Your goal
Among these records, which lines include "admits"? Copy them out.

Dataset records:

┄┄┄┄┄┄┄┄┄┄┄┄┄┄┄┄┄┄┄┄

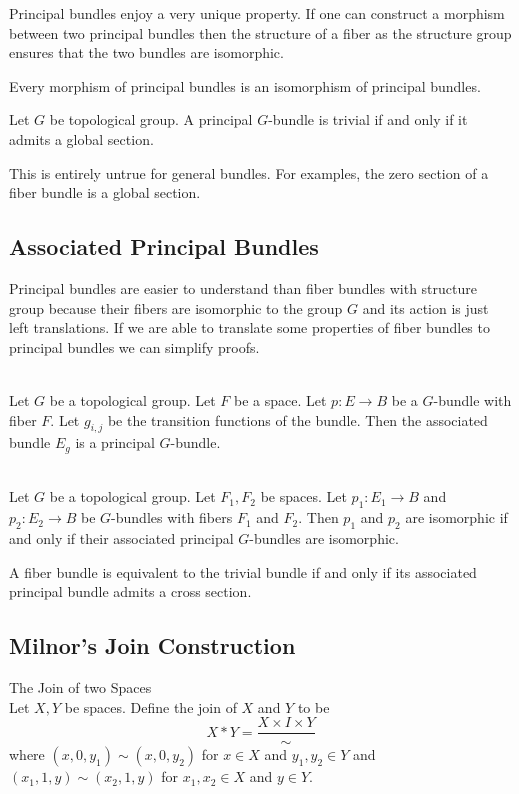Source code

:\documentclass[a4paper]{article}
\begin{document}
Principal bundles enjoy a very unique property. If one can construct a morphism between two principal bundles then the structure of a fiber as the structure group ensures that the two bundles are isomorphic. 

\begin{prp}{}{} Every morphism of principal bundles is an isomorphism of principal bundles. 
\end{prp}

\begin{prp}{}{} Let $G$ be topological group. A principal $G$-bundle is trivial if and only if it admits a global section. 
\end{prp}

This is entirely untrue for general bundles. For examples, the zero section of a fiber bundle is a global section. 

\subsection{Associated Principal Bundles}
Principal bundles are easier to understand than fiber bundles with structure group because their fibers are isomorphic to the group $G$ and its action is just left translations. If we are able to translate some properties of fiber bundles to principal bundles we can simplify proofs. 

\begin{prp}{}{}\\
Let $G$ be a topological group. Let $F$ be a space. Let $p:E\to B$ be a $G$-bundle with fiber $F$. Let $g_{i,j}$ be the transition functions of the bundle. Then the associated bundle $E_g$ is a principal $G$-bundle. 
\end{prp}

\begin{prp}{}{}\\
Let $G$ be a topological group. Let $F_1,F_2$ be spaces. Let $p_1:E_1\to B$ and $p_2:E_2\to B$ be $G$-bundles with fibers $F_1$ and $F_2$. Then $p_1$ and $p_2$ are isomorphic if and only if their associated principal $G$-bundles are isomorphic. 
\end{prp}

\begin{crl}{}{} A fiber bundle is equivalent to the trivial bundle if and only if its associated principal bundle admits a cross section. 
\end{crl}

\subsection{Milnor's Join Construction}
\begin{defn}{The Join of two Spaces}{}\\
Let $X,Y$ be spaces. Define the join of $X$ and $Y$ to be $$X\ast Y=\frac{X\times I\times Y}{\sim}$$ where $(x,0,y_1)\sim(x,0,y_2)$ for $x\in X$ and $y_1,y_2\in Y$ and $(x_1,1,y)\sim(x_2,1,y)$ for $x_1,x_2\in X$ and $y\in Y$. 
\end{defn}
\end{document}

┄┄┄┄┄┄┄┄┄┄┄┄┄┄┄┄┄┄┄┄

Answer section
\begin{prp}{}{} Let $G$ be topological group. A principal $G$-bundle is trivial if and only if it admits a global section. 
\begin{crl}{}{} A fiber bundle is equivalent to the trivial bundle if and only if its associated principal bundle admits a cross section. 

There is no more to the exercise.